*EXERCISE DIRECTIONS*: Among the entries below, find every line that has "yamlfile" and pull it out.

____

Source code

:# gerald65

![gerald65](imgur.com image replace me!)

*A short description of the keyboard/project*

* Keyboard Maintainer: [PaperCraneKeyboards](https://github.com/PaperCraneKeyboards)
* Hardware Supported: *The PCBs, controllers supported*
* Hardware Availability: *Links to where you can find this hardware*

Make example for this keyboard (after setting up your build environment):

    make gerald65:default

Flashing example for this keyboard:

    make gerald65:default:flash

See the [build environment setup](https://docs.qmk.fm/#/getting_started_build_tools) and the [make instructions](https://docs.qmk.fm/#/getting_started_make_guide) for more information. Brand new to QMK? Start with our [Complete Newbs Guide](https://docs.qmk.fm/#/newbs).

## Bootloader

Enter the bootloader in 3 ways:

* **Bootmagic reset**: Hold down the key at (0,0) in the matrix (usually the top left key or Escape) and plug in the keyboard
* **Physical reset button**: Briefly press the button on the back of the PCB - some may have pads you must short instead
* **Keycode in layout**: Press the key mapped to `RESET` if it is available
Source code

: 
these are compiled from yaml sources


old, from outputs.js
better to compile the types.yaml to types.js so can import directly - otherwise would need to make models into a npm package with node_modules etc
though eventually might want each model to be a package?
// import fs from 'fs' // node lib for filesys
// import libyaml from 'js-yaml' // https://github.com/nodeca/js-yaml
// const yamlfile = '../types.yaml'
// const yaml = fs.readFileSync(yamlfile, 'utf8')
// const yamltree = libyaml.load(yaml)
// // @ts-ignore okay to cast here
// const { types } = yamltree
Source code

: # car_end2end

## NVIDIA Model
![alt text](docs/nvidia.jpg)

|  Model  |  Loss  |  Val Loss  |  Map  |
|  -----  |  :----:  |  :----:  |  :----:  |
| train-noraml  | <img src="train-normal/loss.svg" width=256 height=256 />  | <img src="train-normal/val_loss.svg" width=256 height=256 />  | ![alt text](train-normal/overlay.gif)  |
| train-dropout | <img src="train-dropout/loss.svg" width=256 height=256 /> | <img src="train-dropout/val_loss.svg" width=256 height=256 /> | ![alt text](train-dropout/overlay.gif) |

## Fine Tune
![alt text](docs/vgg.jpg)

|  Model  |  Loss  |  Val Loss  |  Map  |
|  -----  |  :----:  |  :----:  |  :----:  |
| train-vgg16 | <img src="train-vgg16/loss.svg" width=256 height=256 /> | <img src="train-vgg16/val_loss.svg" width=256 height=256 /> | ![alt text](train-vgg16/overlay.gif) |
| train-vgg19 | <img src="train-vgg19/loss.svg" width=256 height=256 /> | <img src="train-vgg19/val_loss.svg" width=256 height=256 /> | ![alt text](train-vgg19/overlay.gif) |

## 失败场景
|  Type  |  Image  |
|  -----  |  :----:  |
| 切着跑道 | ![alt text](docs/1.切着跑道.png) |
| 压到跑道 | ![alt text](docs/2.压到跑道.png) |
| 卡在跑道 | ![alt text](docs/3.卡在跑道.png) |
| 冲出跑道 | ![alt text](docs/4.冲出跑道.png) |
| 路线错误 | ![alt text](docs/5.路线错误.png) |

____

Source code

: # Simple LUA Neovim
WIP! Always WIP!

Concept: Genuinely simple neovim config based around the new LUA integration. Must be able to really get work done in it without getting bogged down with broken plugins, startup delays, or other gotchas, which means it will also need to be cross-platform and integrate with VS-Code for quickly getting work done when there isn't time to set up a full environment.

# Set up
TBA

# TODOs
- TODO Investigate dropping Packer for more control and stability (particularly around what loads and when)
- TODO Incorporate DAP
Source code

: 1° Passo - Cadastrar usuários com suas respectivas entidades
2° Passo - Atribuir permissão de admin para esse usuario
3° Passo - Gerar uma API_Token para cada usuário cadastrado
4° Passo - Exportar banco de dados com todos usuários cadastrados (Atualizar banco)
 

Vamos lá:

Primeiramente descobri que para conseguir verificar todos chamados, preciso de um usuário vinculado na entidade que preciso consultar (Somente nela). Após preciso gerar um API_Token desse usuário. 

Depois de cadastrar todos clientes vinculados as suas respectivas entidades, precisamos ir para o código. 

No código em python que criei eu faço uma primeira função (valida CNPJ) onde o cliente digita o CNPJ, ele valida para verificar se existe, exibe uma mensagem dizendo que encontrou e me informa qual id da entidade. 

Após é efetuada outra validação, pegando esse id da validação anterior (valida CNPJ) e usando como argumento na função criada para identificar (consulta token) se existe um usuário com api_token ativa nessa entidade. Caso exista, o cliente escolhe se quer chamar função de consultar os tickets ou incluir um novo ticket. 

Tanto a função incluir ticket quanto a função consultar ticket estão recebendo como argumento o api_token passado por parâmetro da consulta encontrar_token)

____

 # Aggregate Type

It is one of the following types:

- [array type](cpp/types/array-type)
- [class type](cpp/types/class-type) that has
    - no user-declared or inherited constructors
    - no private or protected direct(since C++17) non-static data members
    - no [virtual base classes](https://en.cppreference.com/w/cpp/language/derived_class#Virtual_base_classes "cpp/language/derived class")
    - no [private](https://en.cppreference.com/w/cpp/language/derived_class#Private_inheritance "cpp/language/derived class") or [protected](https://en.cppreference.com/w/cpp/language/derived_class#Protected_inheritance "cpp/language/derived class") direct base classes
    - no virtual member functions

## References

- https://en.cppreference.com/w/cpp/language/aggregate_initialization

____

*TASK OUTPUT*:
// const yamlfile = '../types.yaml'
// const yaml = fs.readFileSync(yamlfile, 'utf8')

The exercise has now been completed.